# Information
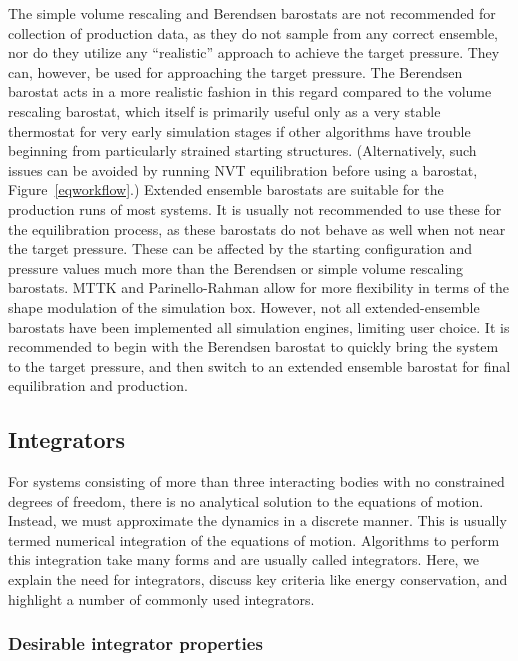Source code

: \documentclass[9pt,bestpractices]{livecoms}
\begin{document}
The simple volume rescaling and Berendsen barostats are not recommended for collection of production data, as they do not sample from any correct ensemble, nor do they utilize any ``realistic'' approach to achieve the target pressure.
They can, however,  be used for approaching the target pressure.
The Berendsen barostat acts in a more realistic fashion in this regard compared to the volume rescaling barostat, which itself is primarily useful only as a very stable thermostat for very early simulation stages if other algorithms have trouble beginning from particularly strained starting structures.
(Alternatively, such issues can be avoided by running NVT equilibration before using a barostat, Figure~\ref{eqworkflow}.)
Extended ensemble barostats are suitable for the production runs of most systems.
It is usually not recommended to use these for the equilibration process, as these barostats do not behave as well when not near the target pressure.
These can be affected by the starting configuration and pressure values much more than the Berendsen or simple volume rescaling barostats.
MTTK and Parinello-Rahman allow for more flexibility in terms of the shape modulation of the simulation box.
However, not all extended-ensemble barostats have been implemented all simulation engines, limiting user choice.
It is recommended to begin with the Berendsen barostat to quickly bring the system to the target pressure, and then switch to an extended ensemble barostat for final equilibration and production.

\subsection{Integrators}
\label{sec:integrators}

For systems consisting of more than three interacting bodies with no constrained degrees of freedom, there is no analytical solution to the equations of motion.
Instead, we must approximate the dynamics in a discrete manner.
This is usually termed numerical integration of the equations of motion.
Algorithms to perform this integration take many forms and are usually called integrators.
Here, we explain the need for integrators, discuss key criteria like energy conservation, and highlight a number of commonly used integrators.

\subsubsection{Desirable integrator properties}
\end{document}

# Task brief
Start at the top line above and repeat the records verbatim, leaving images out.

# Result for this task
Source code

: \documentclass[9pt,bestpractices]{livecoms}
\begin{document}
The simple volume rescaling and Berendsen barostats are not recommended for collection of production data, as they do not sample from any correct ensemble, nor do they utilize any ``realistic'' approach to achieve the target pressure.
They can, however,  be used for approaching the target pressure.
The Berendsen barostat acts in a more realistic fashion in this regard compared to the volume rescaling barostat, which itself is primarily useful only as a very stable thermostat for very early simulation stages if other algorithms have trouble beginning from particularly strained starting structures.
(Alternatively, such issues can be avoided by running NVT equilibration before using a barostat, Figure~\ref{eqworkflow}.)
Extended ensemble barostats are suitable for the production runs of most systems.
It is usually not recommended to use these for the equilibration process, as these barostats do not behave as well when not near the target pressure.
These can be affected by the starting configuration and pressure values much more than the Berendsen or simple volume rescaling barostats.
MTTK and Parinello-Rahman allow for more flexibility in terms of the shape modulation of the simulation box.
However, not all extended-ensemble barostats have been implemented all simulation engines, limiting user choice.
It is recommended to begin with the Berendsen barostat to quickly bring the system to the target pressure, and then switch to an extended ensemble barostat for final equilibration and production.

\subsection{Integrators}
\label{sec:integrators}

For systems consisting of more than three interacting bodies with no constrained degrees of freedom, there is no analytical solution to the equations of motion.
Instead, we must approximate the dynamics in a discrete manner.
This is usually termed numerical integration of the equations of motion.
Algorithms to perform this integration take many forms and are usually called integrators.
Here, we explain the need for integrators, discuss key criteria like energy conservation, and highlight a number of commonly used integrators.

\subsubsection{Desirable integrator properties}
\end{document}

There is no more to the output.